Sarà interessante venerdì seguire i lavori del convegno organizzato dal Crs con Rifare l’Italia (il gruppo interno al Pd di cui sono capofila Orfini, Fassina, Orlando). Relatori di prima categoria, il tema è quello cruciale delle “forme della politica organizzata”, ovvero ciò che sta più a cuore a quest’area di democratici: come possa un partito “autentico” (cioè solido, strutturato, radicato nel territorio, “degli iscritti” più che “degli elettori”) riconquistare a sé e alla politica il primato che contemporaneità, individualismo e frammentazione sociale gli hanno strappato.

Tranne sporadiche presenze altre, l’ossatura del convegno (e del relativo progetto politico) è saldamente post-diessina, com’è giusto considerati gli attuali assetti Pd.
Bersani vinse le primarie soprattutto su una suggestione che andava incontro all’ansia di un corpo militante frastornato da scioglimenti, fusioni, commistioni, fino alla liquidità veltroniana considerata causa della sconfitta elettorale.

Oggi il suo partito solido deve però fare i conti con una realtà più solida, e cioè che la caduta del berlusconismo non restituisce affatto un paese ricomposto secondo le linee di demarcazione destra-sinistra, nel quale operare come qualsiasi normale socialdemocrazia europea. La colpa ne viene attribuita alla malvagità «della borghesia», pronta a cavalcare il vento anticasta in chiave di aggiornato fattore K.

Sta di fatto però che la risposta di Bersani a questa crescente mobilità e inafferrabilità sociale ed elettorale non rivendica centralità di partito ma anzi teorizza e pratica cessioni di sovranità: primarie aperte per leader e parlamentari, liste civiche, società civile chiamata alla supplenza. Mosse veltroniane (anche perché Veltroni è fisicamente dietro a molte di esse) ma anche dalemiane (lui che fece una campagna elettorale cancellando dai manifesti il simbolo del partito).

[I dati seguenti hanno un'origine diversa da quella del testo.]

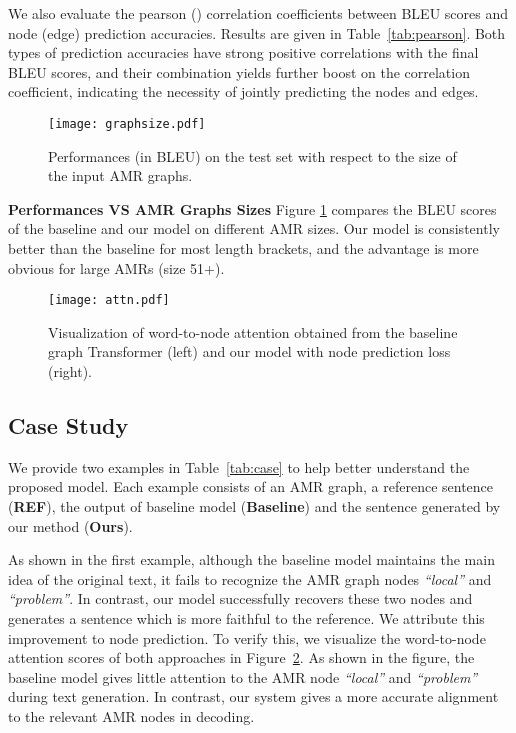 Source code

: \documentclass[11pt,a4paper]{article}
\begin{document}
We also evaluate the pearson () correlation coefficients between BLEU scores and node (edge) prediction accuracies.
Results are given in Table~\ref{tab:pearson}.
Both types of prediction accuracies have strong positive correlations with the final BLEU scores, and their 
combination yields further boost on the correlation coefficient, indicating the necessity of jointly predicting the nodes and edges.


\begin{figure}
	\centering
	\texttt{[image: graphsize.pdf]}
	\caption{Performances (in BLEU) on the test set with respect to the size of the input AMR graphs.}
	\label{fig:graphsize}
\end{figure}

\noindent\textbf{Performances VS AMR Graphs Sizes}
Figure \ref{fig:graphsize} compares the BLEU scores of the baseline and our model on different AMR sizes.
Our model is consistently better than the baseline for most length brackets, and the advantage is more obvious for large AMRs (size 51+).



\begin{figure}
	\centering
	\texttt{[image: attn.pdf]}
	\caption{Visualization of word-to-node attention obtained from the baseline graph Transformer (left) and our model with node prediction loss (right).}
	\label{fig:attn}
\end{figure}

\subsection{Case Study}
We provide two examples in Table~\ref{tab:case} to help better understand the proposed model. 
Each example consists of an AMR graph, a reference sentence (\textbf{REF}), the output of baseline model (\textbf{Baseline}) and the sentence generated by our method (\textbf{Ours}).

As shown in the first example, although the baseline model maintains the main idea of the original text, it fails to recognize the AMR graph nodes {\it ``local''} and {\it ``problem''}. 
In contrast, our model successfully recovers these two nodes and generates a sentence which is more faithful to the reference. 
We attribute this improvement to node prediction. 
To verify this, we visualize the word-to-node attention scores of both approaches in Figure~\ref{fig:attn}. 
As shown in the figure, the baseline model gives little attention to the AMR node \textit{``local''} and \textit{``problem''} during text generation.
In contrast, our system gives a more accurate alignment to the relevant AMR nodes in decoding.
\end{document}
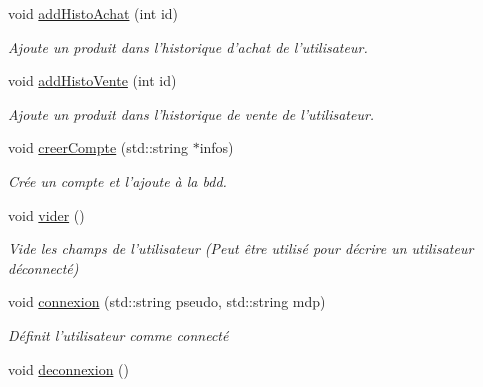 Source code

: \begin{DoxyCompactItemize}
\item 
void \hyperlink{classUtilisateur_a5e2d22fa977ec78efaeff34ba404878c}{add\-Histo\-Achat} (int id)
\begin{DoxyCompactList}\small\item\em Ajoute un produit dans l'historique d'achat de l'utilisateur. \end{DoxyCompactList}\item 
void \hyperlink{classUtilisateur_a23adc8461a76f9816dac9f87f2adb135}{add\-Histo\-Vente} (int id)
\begin{DoxyCompactList}\small\item\em Ajoute un produit dans l'historique de vente de l'utilisateur. \end{DoxyCompactList}\item 
void \hyperlink{classUtilisateur_ac586ef4afa8c85f56cca3c688732bb81}{creer\-Compte} (std\-::string $\ast$infos)
\begin{DoxyCompactList}\small\item\em Crée un compte et l'ajoute à la bdd. \end{DoxyCompactList}\item 
\hypertarget{classUtilisateur_ac10b85517b5b34b1357744a495537165}{void \hyperlink{classUtilisateur_ac10b85517b5b34b1357744a495537165}{vider} ()}\label{classUtilisateur_ac10b85517b5b34b1357744a495537165}

\begin{DoxyCompactList}\small\item\em Vide les champs de l'utilisateur (Peut être utilisé pour décrire un utilisateur déconnecté) \end{DoxyCompactList}\item 
void \hyperlink{classUtilisateur_a41b0d5ff30d82c9f68110fb6687f449a}{connexion} (std\-::string pseudo, std\-::string mdp)
\begin{DoxyCompactList}\small\item\em Définit l'utilisateur comme connecté \end{DoxyCompactList}\item 
\hypertarget{classUtilisateur_aed5a9ebdb82025692fa06622d9239cf7}{void \hyperlink{classUtilisateur_aed5a9ebdb82025692fa06622d9239cf7}{deconnexion} ()}\label{classUtilisateur_aed5a9ebdb82025692fa06622d9239cf7}


\end{DoxyCompactItemize}
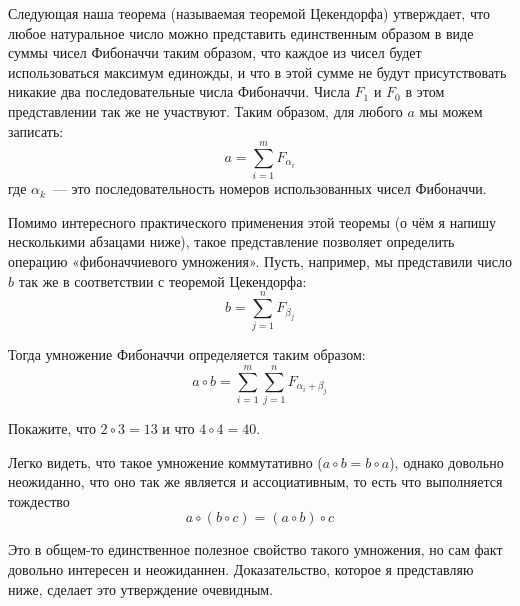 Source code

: Следующая наша теорема (называемая теоремой Цекендорфа) утверждает, что любое натуральное число можно представить единственным образом в виде суммы чисел Фибоначчи таким образом, что каждое из чисел будет использоваться максимум единожды, и что в этой сумме не будут присутствовать никакие два последовательные числа Фибоначчи. Числа $F_1$ и $F_0$ в этом представлении так же не участвуют. Таким образом, для любого $a$ мы можем записать:
\begin{equation}\label{non:1}
a = \sum_{i=1}^m F_{\alpha_i}
\end{equation}
где $\alpha_k$~— это последовательность номеров использованных чисел Фибоначчи.

Помимо интересного практического применения этой теоремы (о чём я напишу несколькими абзацами ниже), такое представление позволяет определить операцию «фибоначчиевого умножения». Пусть, например, мы представили число $b$ так же в соответствии с теоремой Цекендорфа:
$$b = \sum_{j=1}^n F_{\beta_j}$$

Тогда умножение Фибоначчи определяется таким образом:
$$a\circ b = \sum_{i=1}^m\sum_{j=1}^n F_{\alpha_i+\beta_j}$$

\begin{exercise}
Покажите, что $2\circ3 = 13$ и что $4\circ4 = 40$.
\end{exercise}

Легко видеть, что такое умножение коммутативно ($a\circ b = b\circ a$), однако довольно неожиданно, что оно так же является и ассоциативным, то есть что выполняется тождество
$$a\circ(b\circ c) = (a\circ b)\circ c$$

Это в общем-то единственное полезное свойство такого умножения, но сам факт довольно интересен и неожиданнен. Доказательство, которое я представляю ниже, сделает это утверждение очевидным.

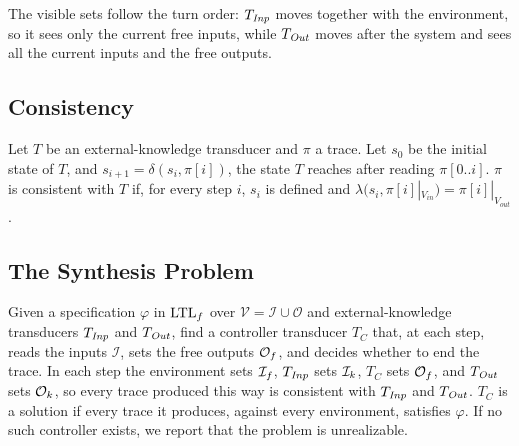 The visible sets follow the turn order: $T_{\mathit{Inp}}$ moves together with the environment, so it sees only the current free inputs, while $T_{\mathit{Out}}$ moves after the system and sees all the current inputs and the free outputs.



\subsection{Consistency}

\begin{definition}[Consistency]\label{def:consistency}
Let $T$ be an external-knowledge transducer and $\pi$ a trace.
Let $s_0$ be the initial state of $T$, and $s_{i+1} = \delta(s_i, \pi[i])$, the state $T$ reaches after reading $\pi[0..i]$.
$\pi$ is consistent with $T$ if, for every step $i$, $s_i$ is defined and $\lambda(s_i, \pi[i]|_{V_{in}}) = \pi[i]|_{V_{out}}$.
\end{definition}

\subsection{The Synthesis Problem}
\begin{definition}\label{def:problem}
Given a specification $\varphi$ in $\text{LTL}_f$ over $\mathcal{V} = \mathcal{I} \cup \mathcal{O}$ and external-knowledge transducers $T_{\mathit{Inp}}$ and $T_{\mathit{Out}}$, find a controller transducer $T_C$ that, at each step, reads the inputs $\mathcal{I}$, sets the free outputs $\mathcal{O}_{f}$, and decides whether to end the trace.
In each step the environment sets $\mathcal{I}_{f}$, $T_{\mathit{Inp}}$ sets $\mathcal{I}_{k}$, $T_C$ sets $\mathcal{O}_{f}$, and $T_{\mathit{Out}}$ sets $\mathcal{O}_{k}$, so every trace produced this way is consistent with $T_{\mathit{Inp}}$ and $T_{\mathit{Out}}$.
$T_C$ is a solution if every trace it produces, against every environment, satisfies $\varphi$.
If no such controller exists, we report that the problem is unrealizable.
\end{definition}

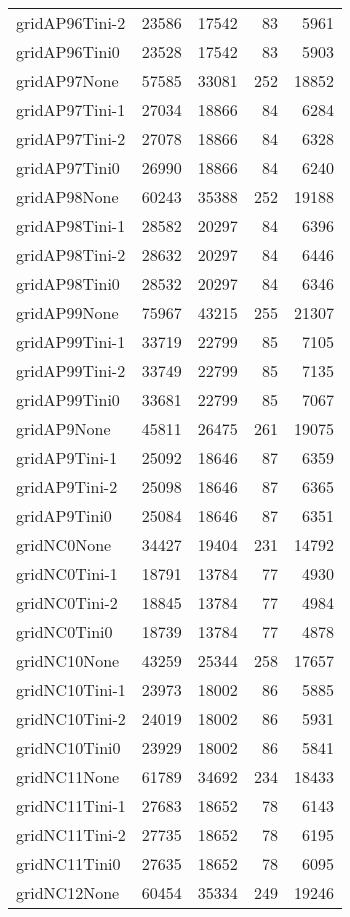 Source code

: \begin{longtable}{lrrrr}
gridAP96Tini-2 & 23586 & 17542 & 83 & 5961 \\
gridAP96Tini0 & 23528 & 17542 & 83 & 5903 \\
gridAP97None & 57585 & 33081 & 252 & 18852 \\
gridAP97Tini-1 & 27034 & 18866 & 84 & 6284 \\
gridAP97Tini-2 & 27078 & 18866 & 84 & 6328 \\
gridAP97Tini0 & 26990 & 18866 & 84 & 6240 \\
gridAP98None & 60243 & 35388 & 252 & 19188 \\
gridAP98Tini-1 & 28582 & 20297 & 84 & 6396 \\
gridAP98Tini-2 & 28632 & 20297 & 84 & 6446 \\
gridAP98Tini0 & 28532 & 20297 & 84 & 6346 \\
gridAP99None & 75967 & 43215 & 255 & 21307 \\
gridAP99Tini-1 & 33719 & 22799 & 85 & 7105 \\
gridAP99Tini-2 & 33749 & 22799 & 85 & 7135 \\
gridAP99Tini0 & 33681 & 22799 & 85 & 7067 \\
gridAP9None & 45811 & 26475 & 261 & 19075 \\
gridAP9Tini-1 & 25092 & 18646 & 87 & 6359 \\
gridAP9Tini-2 & 25098 & 18646 & 87 & 6365 \\
gridAP9Tini0 & 25084 & 18646 & 87 & 6351 \\
gridNC0None & 34427 & 19404 & 231 & 14792 \\
gridNC0Tini-1 & 18791 & 13784 & 77 & 4930 \\
gridNC0Tini-2 & 18845 & 13784 & 77 & 4984 \\
gridNC0Tini0 & 18739 & 13784 & 77 & 4878 \\
gridNC10None & 43259 & 25344 & 258 & 17657 \\
gridNC10Tini-1 & 23973 & 18002 & 86 & 5885 \\
gridNC10Tini-2 & 24019 & 18002 & 86 & 5931 \\
gridNC10Tini0 & 23929 & 18002 & 86 & 5841 \\
gridNC11None & 61789 & 34692 & 234 & 18433 \\
gridNC11Tini-1 & 27683 & 18652 & 78 & 6143 \\
gridNC11Tini-2 & 27735 & 18652 & 78 & 6195 \\
gridNC11Tini0 & 27635 & 18652 & 78 & 6095 \\
gridNC12None & 60454 & 35334 & 249 & 19246 \\

\end{longtable}
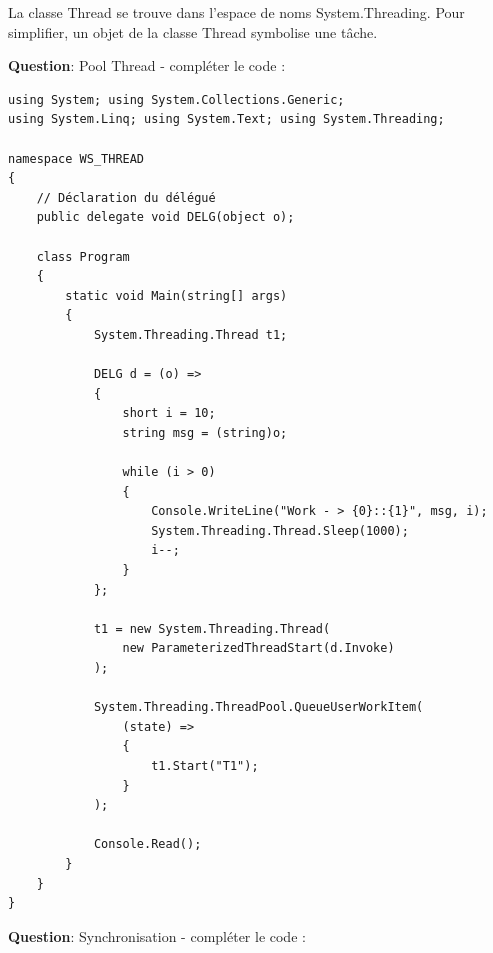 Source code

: \vspace{0.5cm}

\noindent La classe Thread se trouve dans l'espace de noms System.Threading. Pour simplifier, un objet de la classe Thread symbolise une tâche.
\newpage

\noindent \textbf{Question}: Pool Thread - compléter le code :

\begin{verbatim}
using System; using System.Collections.Generic;
using System.Linq; using System.Text; using System.Threading;

namespace WS_THREAD
{
    // Déclaration du délégué
    public delegate void DELG(object o);

    class Program
    {
        static void Main(string[] args)
        {
            System.Threading.Thread t1;

            DELG d = (o) =>
            {
                short i = 10;
                string msg = (string)o;

                while (i > 0)
                {
                    Console.WriteLine("Work - > {0}::{1}", msg, i);
                    System.Threading.Thread.Sleep(1000);
                    i--;
                }
            };

            t1 = new System.Threading.Thread(
                new ParameterizedThreadStart(d.Invoke)
            );

            System.Threading.ThreadPool.QueueUserWorkItem(
                (state) =>
                {
                    t1.Start("T1");
                }
            );

            Console.Read();
        }
    }
}
\end{verbatim}

\newpage

\noindent \textbf{Question}: Synchronisation - compléter le code :


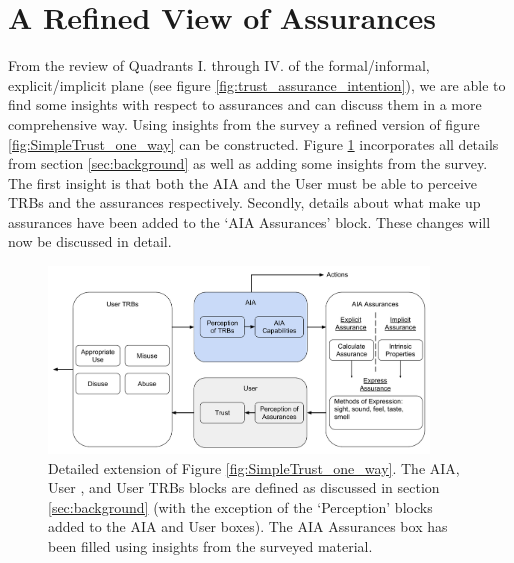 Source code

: \section{A Refined View of Assurances} \label{sec:synthesis}
    From the review of Quadrants I. through IV. of the formal/informal, explicit/implicit plane (see figure \ref{fig:trust_assurance_intention}), we are able to find some insights with respect to assurances and can discuss them in a more comprehensive way. Using insights from the survey a refined version of figure \ref{fig:SimpleTrust_one_way} can be constructed. Figure \ref{fig:refined_assurances} incorporates all details from section \ref{sec:background} as well as adding some insights from the survey. The first insight is that both the AIA and the User must be able to perceive TRBs and the assurances respectively. Secondly, details about what make up assurances have been added to the `AIA Assurances' block. These changes will now be discussed in detail.

    \begin{figure}[htbp]
        \centering
        \includegraphics[width=0.9\textwidth]{Figures/RefinedTrust_one_way}
        \caption{Detailed extension of Figure \ref{fig:SimpleTrust_one_way}. The AIA, User , and User TRBs blocks are defined as discussed in section \ref{sec:background} (with the exception of the `Perception' blocks added to the AIA and User boxes). The AIA Assurances box has been filled using insights from the surveyed material.}
        \label{fig:refined_assurances}
    \end{figure}

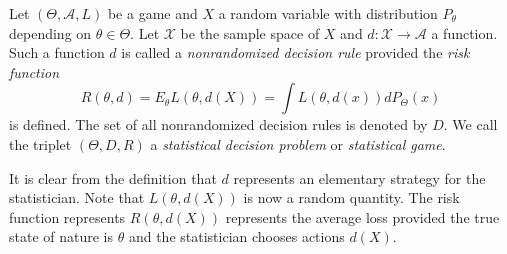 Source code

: \begin{definition}
	Let $(\Theta,\mathcal{A},L)$ be a game and $X$ a random variable with distribution $P_\theta$ depending on $\theta\in \Theta$. Let $\mathcal{X}$ be the sample space of $X$ and $d:\mathcal{X}\to \mathcal{A}$ a function. Such a function $d$ is called a \emph{nonrandomized decision rule} provided the \emph{risk function}
	\[R(\theta,d)=E_\theta L(\theta,d(X))=\int L(\theta,d(x))dP_\Theta(x)	\]
	is defined. The set of all nonrandomized decision rules is denoted by $D$. We call the triplet $(\Theta,D,R)$ a \emph{statistical decision problem} or \emph{statistical game}.
\end{definition}
It is clear from the definition that $d$ represents an elementary strategy for the statistician. Note that $L(\theta,d(X))$ is now a random quantity. The risk function represents $R(\theta,d(X))$ represents the average loss provided the true state of nature is $\theta$ and the statistician chooses actions $d(X)$.
%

Come si vede, la scuola di tattica è comunque la stessa. Il che potrebbe suggerire come soluzione ai problemi d’oggi il recupero dell’antico efficace sistema di collateralismo tra Pci e corpi intermedi che consentiva agili scambi di ruoli, funzioni, carriere. Se n’è avvertito il sapore nella recente vicenda dei nomi per il cda Rai, dunque può funzionare. A due condizioni. Che la divisa società civile rinunci alle sue pretese e sia disposta a fare sponda a una nuova guida di partito. E che si prendano tanti, tanti voti in più di quelli ora certi per il Pd.